«Simply Put», la chronique hebdomadaire de l'équipe Multi Asset Group de Lombard Odier Investment Managers
Par Florian Ielpo, Head of Macro et Graham Burnside, Investment Committee Chairman
En résumé:
- L’inflation aux États-Unis a une nouvelle fois surpris positivement, ravivant les inquiétudes au sujet de sa durée potentielle.
- Alors que la croissance américaine semble exceptionnelle au vu de la croissance mondiale, on ne peut pas en dire autant de son inflation.
- Nos estimations suggèrent que si une part importante de la croissance est influencée par des facteurs locaux, les facteurs qui animent l’inflation sont plus globaux. La tendance mondiale actuelle à la désinflation pourrait aider la Fed, un aspect encore sous-estimé.

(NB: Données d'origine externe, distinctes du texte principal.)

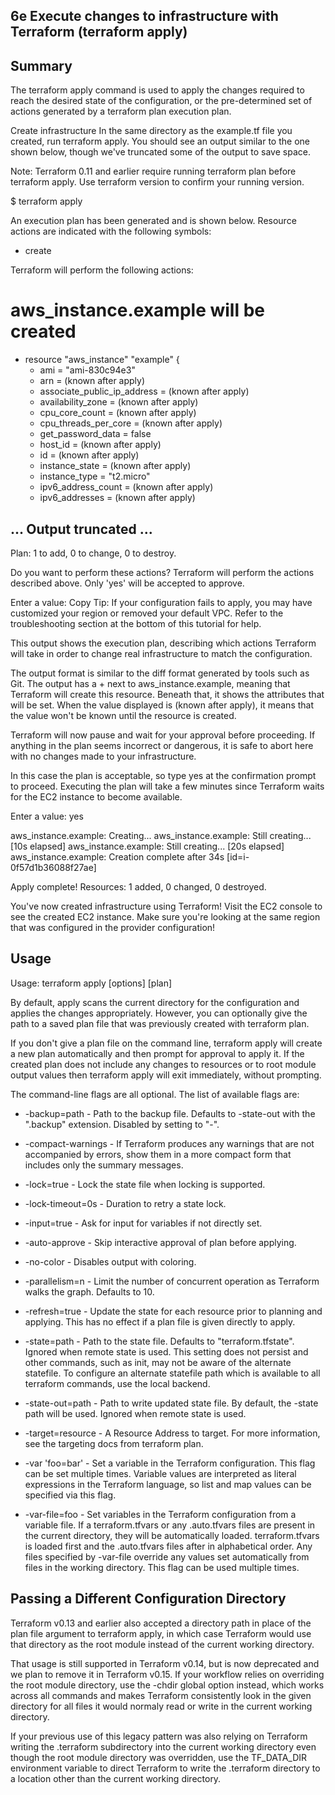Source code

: ## 6e Execute changes to infrastructure with Terraform (terraform apply)

## Summary
The terraform apply command is used to apply the changes required to reach the desired state of the configuration, or the pre-determined set of actions generated by a terraform plan execution plan.


Create infrastructure
In the same directory as the example.tf file you created, run terraform apply. You should see an output similar to the one shown below, though we've truncated some of the output to save space.

Note: Terraform 0.11 and earlier require running terraform plan before terraform apply. Use terraform version to confirm your running version.

$ terraform apply

An execution plan has been generated and is shown below.
Resource actions are indicated with the following symbols:
  + create

Terraform will perform the following actions:

  # aws_instance.example will be created
  + resource "aws_instance" "example" {
      + ami                          = "ami-830c94e3"
      + arn                          = (known after apply)
      + associate_public_ip_address  = (known after apply)
      + availability_zone            = (known after apply)
      + cpu_core_count               = (known after apply)
      + cpu_threads_per_core         = (known after apply)
      + get_password_data            = false
      + host_id                      = (known after apply)
      + id                           = (known after apply)
      + instance_state               = (known after apply)
      + instance_type                = "t2.micro"
      + ipv6_address_count           = (known after apply)
      + ipv6_addresses               = (known after apply)

## ... Output truncated ...

Plan: 1 to add, 0 to change, 0 to destroy.

Do you want to perform these actions?
  Terraform will perform the actions described above.
  Only 'yes' will be accepted to approve.

  Enter a value:
Copy
Tip: If your configuration fails to apply, you may have customized your region or removed your default VPC. Refer to the troubleshooting section at the bottom of this tutorial for help.

This output shows the execution plan, describing which actions Terraform will take in order to change real infrastructure to match the configuration.

The output format is similar to the diff format generated by tools such as Git. The output has a + next to aws_instance.example, meaning that Terraform will create this resource. Beneath that, it shows the attributes that will be set. When the value displayed is (known after apply), it means that the value won't be known until the resource is created.

Terraform will now pause and wait for your approval before proceeding. If anything in the plan seems incorrect or dangerous, it is safe to abort here with no changes made to your infrastructure.

In this case the plan is acceptable, so type yes at the confirmation prompt to proceed. Executing the plan will take a few minutes since Terraform waits for the EC2 instance to become available.

  Enter a value: yes

aws_instance.example: Creating...
aws_instance.example: Still creating... [10s elapsed]
aws_instance.example: Still creating... [20s elapsed]
aws_instance.example: Creation complete after 34s [id=i-0f57d1b36088f27ae]

Apply complete! Resources: 1 added, 0 changed, 0 destroyed.


You've now created infrastructure using Terraform! Visit the EC2 console to see the created EC2 instance. Make sure you're looking at the same region that was configured in the provider configuration!

## Usage
Usage: terraform apply [options] [plan]

By default, apply scans the current directory for the configuration and applies the changes appropriately. However, you can optionally give the path to a saved plan file that was previously created with terraform plan.

If you don't give a plan file on the command line, terraform apply will create a new plan automatically and then prompt for approval to apply it. If the created plan does not include any changes to resources or to root module output values then terraform apply will exit immediately, without prompting.

The command-line flags are all optional. The list of available flags are:

* -backup=path - Path to the backup file. Defaults to -state-out with the ".backup" extension. Disabled by setting to "-".

* -compact-warnings - If Terraform produces any warnings that are not accompanied by errors, show them in a more compact form that includes only the summary messages.

* -lock=true - Lock the state file when locking is supported.

* -lock-timeout=0s - Duration to retry a state lock.

* -input=true - Ask for input for variables if not directly set.

* -auto-approve - Skip interactive approval of plan before applying.

* -no-color - Disables output with coloring.

* -parallelism=n - Limit the number of concurrent operation as Terraform walks the graph. Defaults to 10.

* -refresh=true - Update the state for each resource prior to planning and applying. This has no effect if a plan file is given directly to apply.

* -state=path - Path to the state file. Defaults to "terraform.tfstate". Ignored when remote state is used. This setting does not persist and other commands, such as init, may not be aware of the alternate statefile. To configure an alternate statefile path which is available to all terraform commands, use the local backend.

* -state-out=path - Path to write updated state file. By default, the -state path will be used. Ignored when remote state is used.

* -target=resource - A Resource Address to target. For more information, see the targeting docs from terraform plan.

* -var 'foo=bar' - Set a variable in the Terraform configuration. This flag can be set multiple times. Variable values are interpreted as literal expressions in the Terraform language, so list and map values can be specified via this flag.

* -var-file=foo - Set variables in the Terraform configuration from a variable file. If a terraform.tfvars or any .auto.tfvars files are present in the current directory, they will be automatically loaded. terraform.tfvars is loaded first and the .auto.tfvars files after in alphabetical order. Any files specified by -var-file override any values set automatically from files in the working directory. This flag can be used multiple times.

## Passing a Different Configuration Directory
Terraform v0.13 and earlier also accepted a directory path in place of the plan file argument to terraform apply, in which case Terraform would use that directory as the root module instead of the current working directory.

That usage is still supported in Terraform v0.14, but is now deprecated and we plan to remove it in Terraform v0.15. If your workflow relies on overriding the root module directory, use the -chdir global option instead, which works across all commands and makes Terraform consistently look in the given directory for all files it would normaly read or write in the current working directory.

If your previous use of this legacy pattern was also relying on Terraform writing the .terraform subdirectory into the current working directory even though the root module directory was overridden, use the TF_DATA_DIR environment variable to direct Terraform to write the .terraform directory to a location other than the current working directory.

Récemment, la tendance à l’inflation s’est sensiblement modifiée, avec des conséquences importantes en termes d’anticipations banques centrales, en particulier pour ce qui est de la Réserve fédérale (Fed). Le rapport sur l’inflation de mars, d’une ampleur inattendue, suggère que la Fed pourrait adopter une position légèrement moins accommodante, ce qui pourrait se traduire par un report des baisses de taux. Il est vrai que l’inflation des services reste importante aux États-Unis et pourrait inquiéter la Fed. Toutefois, un autre facteur pourrait être sous-estimé dans cette analyse. Ce facteur est l’observation que la croissance a un impact plus localisé que l’inflation. Compte tenu de la tendance désinflationniste qui prévaut à l’échelle mondiale, l’inflation américaine sera probablement tempérée par ce processus global. La question se pose donc : Dans quelle mesure la situation actuelle des États-Unis est-elle globale?
Qu’y a-t-il d’exceptionnel dans l’exceptionnalisme américain?

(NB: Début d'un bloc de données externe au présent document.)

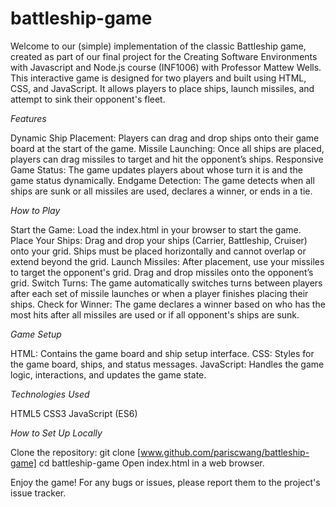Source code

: # battleship-game

Welcome to our (simple) implementation of the classic Battleship game, created as part of our final project for the Creating Software Environments with Javascript and Node.js course (INF1006) with Professor Mattew Wells. This interactive game is designed for two players and built using HTML, CSS, and JavaScript. It allows players to place ships, launch missiles, and attempt to sink their opponent's fleet.

*Features*

Dynamic Ship Placement: Players can drag and drop ships onto their game board at the start of the game.
Missile Launching: Once all ships are placed, players can drag missiles to target and hit the opponent’s ships.
Responsive Game Status: The game updates players about whose turn it is and the game status dynamically.
Endgame Detection: The game detects when all ships are sunk or all missiles are used, declares a winner, or ends in a tie.

*How to Play*

Start the Game: Load the index.html in your browser to start the game.
Place Your Ships: Drag and drop your ships (Carrier, Battleship, Cruiser) onto your grid. Ships must be placed horizontally and cannot overlap or extend beyond the grid.
Launch Missiles: After placement, use your missiles to target the opponent's grid. Drag and drop missiles onto the opponent’s grid.
Switch Turns: The game automatically switches turns between players after each set of missile launches or when a player finishes placing their ships.
Check for Winner: The game declares a winner based on who has the most hits after all missiles are used or if all opponent's ships are sunk.

*Game Setup*

HTML: Contains the game board and ship setup interface.
CSS: Styles for the game board, ships, and status messages.
JavaScript: Handles the game logic, interactions, and updates the game state.

*Technologies Used*

HTML5
CSS3
JavaScript (ES6)

*How to Set Up Locally*

Clone the repository: git clone [www.github.com/pariscwang/battleship-game]
cd battleship-game
Open index.html in a web browser.

Enjoy the game! For any bugs or issues, please report them to the project's issue tracker.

En ce qui concerne la croissance et l’inflation, les États-Unis ont attiré une grande partie de l’attention des marchés ces dernières années. Non seulement la situation américaine est généralement légèrement en avance sur le cycle économique mondial, mais l’ampleur des dépenses budgétaires aux Etats-Unis a créé des conditions économiques véritablement exceptionnelles. Les chiffres de l’inflation aux États-Unis ont été les premiers à augmenter et ont envoyé un signal fort en 2021-2022, indiquant que l’inflation aurait un impact sur de nombreux pays. Dans quelle mesure cette situation peut-elle être attribuée à l’«exceptionnalisme» des États-Unis? La Figure 1 présente des graphiques qui tentent de mesurer l’ampleur de cette exceptionnalité en comparant la trajectoire de la croissance du PIB en glissement trimestriel et de l’inflation en glissement annuel à ce qui se produirait si les États-Unis ne faisaient pas preuve d’exceptionnalité, c’est-à-dire s’ils se comportaient de la même manière que le reste du monde. Le graphique montre clairement que les tendances de croissance actuelles sont anormales. Alors que les États-Unis dépassent actuellement les 3% de croissance, celle-ci devrait normalement se situer autour de 1,5%. En revanche, la situation de l’inflation est tout à fait différente, l’IPC américain en glissement annuel et son impact sur l’inflation mondiale étant étroitement alignés. Si la croissance américaine est exceptionnelle, l’inflation semble l’être moins. En va-t-il toujours ainsi?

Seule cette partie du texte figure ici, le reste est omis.